The younger Scrooge appears somewhat emotionally damaged, and Clinch also imagined him as having perhaps a touch of Asperger’s Syndrome, which might explain his curious relationship with Marley and his difficulty in opening up emotionally to Belle.

“He’s much more comfortable with numbers than people,” he said. “He has a hard time explaining what motivates him.”

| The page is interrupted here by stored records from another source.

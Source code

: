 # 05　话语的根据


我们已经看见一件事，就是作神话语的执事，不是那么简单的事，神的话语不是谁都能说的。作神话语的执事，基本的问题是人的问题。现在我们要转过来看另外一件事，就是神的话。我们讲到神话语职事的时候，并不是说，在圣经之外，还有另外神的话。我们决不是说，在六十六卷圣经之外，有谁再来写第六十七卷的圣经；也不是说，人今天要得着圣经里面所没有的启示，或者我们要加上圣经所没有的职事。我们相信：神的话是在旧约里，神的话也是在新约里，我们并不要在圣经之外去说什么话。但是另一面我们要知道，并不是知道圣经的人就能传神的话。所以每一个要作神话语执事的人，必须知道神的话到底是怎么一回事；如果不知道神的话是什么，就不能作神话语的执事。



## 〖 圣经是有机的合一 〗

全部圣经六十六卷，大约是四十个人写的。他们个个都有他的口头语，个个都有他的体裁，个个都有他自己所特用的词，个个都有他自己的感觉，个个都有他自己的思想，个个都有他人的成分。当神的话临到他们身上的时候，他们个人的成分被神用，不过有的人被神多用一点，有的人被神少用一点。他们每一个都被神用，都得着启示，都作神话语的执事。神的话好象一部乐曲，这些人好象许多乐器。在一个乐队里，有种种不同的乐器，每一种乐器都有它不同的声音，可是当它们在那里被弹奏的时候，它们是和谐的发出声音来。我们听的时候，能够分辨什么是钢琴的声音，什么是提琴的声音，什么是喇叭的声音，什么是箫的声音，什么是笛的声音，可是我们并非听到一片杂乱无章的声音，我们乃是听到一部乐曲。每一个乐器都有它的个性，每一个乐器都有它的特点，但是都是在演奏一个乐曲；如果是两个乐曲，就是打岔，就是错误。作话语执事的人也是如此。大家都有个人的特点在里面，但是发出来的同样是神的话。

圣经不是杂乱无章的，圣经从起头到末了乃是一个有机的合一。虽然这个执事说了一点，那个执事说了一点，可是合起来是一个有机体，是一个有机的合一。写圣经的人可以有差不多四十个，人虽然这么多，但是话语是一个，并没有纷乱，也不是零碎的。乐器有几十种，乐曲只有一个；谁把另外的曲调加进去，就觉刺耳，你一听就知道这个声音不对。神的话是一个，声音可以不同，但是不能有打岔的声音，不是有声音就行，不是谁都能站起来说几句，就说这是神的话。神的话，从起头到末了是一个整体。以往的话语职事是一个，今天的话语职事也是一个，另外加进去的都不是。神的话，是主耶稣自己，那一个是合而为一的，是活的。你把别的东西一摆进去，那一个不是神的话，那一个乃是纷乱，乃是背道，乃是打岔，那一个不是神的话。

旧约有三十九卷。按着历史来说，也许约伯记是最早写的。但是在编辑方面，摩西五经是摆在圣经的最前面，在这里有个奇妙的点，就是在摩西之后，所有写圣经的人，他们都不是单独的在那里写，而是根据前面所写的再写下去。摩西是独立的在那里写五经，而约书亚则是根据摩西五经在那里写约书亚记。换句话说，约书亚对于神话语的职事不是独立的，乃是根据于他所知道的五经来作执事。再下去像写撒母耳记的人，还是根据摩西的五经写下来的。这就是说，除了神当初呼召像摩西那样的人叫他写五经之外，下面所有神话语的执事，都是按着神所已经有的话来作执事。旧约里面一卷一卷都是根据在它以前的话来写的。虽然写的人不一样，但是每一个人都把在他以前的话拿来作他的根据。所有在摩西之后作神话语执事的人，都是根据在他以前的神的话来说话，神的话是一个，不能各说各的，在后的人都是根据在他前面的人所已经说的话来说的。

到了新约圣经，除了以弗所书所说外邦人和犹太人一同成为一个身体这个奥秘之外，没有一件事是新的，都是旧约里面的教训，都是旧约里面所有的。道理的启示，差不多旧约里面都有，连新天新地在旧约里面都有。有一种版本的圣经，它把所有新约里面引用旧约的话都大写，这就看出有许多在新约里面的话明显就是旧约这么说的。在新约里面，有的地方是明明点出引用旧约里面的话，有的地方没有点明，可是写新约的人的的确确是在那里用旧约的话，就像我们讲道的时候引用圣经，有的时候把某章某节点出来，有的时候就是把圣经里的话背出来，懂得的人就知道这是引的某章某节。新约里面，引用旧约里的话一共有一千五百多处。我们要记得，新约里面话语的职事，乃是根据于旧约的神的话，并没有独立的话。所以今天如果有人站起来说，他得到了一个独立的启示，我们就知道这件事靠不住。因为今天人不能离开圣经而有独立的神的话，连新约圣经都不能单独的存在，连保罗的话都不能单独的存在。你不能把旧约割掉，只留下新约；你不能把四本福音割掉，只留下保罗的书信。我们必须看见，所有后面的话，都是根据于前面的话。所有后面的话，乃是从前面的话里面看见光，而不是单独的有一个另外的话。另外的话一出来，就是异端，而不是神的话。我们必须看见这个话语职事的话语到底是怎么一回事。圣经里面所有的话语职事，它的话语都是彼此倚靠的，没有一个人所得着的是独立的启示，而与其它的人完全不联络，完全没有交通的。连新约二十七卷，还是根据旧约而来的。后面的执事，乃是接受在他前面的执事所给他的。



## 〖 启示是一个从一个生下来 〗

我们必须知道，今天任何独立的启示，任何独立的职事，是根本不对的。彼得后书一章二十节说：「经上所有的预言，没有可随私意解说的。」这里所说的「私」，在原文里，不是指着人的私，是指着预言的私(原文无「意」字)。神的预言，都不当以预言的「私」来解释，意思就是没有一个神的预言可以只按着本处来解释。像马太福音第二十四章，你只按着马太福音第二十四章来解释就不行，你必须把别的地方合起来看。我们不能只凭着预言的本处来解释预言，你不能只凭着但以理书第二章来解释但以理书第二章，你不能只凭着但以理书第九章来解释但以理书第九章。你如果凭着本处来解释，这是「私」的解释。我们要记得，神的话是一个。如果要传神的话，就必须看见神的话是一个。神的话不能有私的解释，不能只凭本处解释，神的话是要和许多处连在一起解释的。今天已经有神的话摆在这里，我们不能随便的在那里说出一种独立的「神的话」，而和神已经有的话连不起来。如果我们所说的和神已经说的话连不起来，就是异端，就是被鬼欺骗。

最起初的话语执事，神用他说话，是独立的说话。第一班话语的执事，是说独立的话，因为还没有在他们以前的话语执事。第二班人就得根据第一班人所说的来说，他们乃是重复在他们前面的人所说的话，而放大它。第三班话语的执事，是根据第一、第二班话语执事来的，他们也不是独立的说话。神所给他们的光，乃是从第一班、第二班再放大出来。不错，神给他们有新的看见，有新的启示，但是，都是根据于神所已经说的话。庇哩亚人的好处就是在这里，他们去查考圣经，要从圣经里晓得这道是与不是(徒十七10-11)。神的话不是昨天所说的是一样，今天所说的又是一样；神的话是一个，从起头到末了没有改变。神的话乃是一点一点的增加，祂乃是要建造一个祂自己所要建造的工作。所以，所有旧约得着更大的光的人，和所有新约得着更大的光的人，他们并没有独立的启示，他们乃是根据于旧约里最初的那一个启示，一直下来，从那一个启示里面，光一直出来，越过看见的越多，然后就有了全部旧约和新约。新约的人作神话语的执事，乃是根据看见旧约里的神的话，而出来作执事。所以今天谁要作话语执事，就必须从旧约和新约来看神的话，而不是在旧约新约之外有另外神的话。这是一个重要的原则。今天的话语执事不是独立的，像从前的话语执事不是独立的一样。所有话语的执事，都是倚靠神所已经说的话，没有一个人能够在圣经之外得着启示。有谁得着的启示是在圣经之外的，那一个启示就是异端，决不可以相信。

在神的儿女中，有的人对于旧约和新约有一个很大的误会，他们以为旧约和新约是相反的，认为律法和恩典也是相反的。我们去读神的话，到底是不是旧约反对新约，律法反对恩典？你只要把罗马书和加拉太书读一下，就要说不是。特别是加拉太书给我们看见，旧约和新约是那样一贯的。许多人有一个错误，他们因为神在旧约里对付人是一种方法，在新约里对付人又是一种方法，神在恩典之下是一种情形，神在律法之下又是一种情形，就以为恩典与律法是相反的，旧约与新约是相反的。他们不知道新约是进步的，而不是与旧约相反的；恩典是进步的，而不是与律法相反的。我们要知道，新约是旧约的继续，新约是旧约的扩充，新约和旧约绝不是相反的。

Clinch, who has come to the Odyssey Bookshop twice before to read — “Marley” is his fifth novel — also has a connection further south in the Valley. About 11 years ago, when the Mark Twain House in Hartford, Connecticut was facing a sudden budget crisis, he led a fundraising effort that included enlisting several other writers for a benefit in which they read from Twain’s work at the house and reflected on what the author meant to them.

Donations that came in afterward — including one for $500,000, said Clinch — helped stabilize the organization, he notes.

He’s continued to make appearances there and to touch base with museum officials over the years. “Mark Twain is very special to me,” he said. “And so is Charles Dickens.”

Steve Pfarrer can be reached at spfarrer@gazettenet.com.

Jon Clinch will read from “Marley” on Tuesday, Oct. 16 at 7 p.m. at the Odyssey Bookshop in South Hadley. His website is jonclinch.com.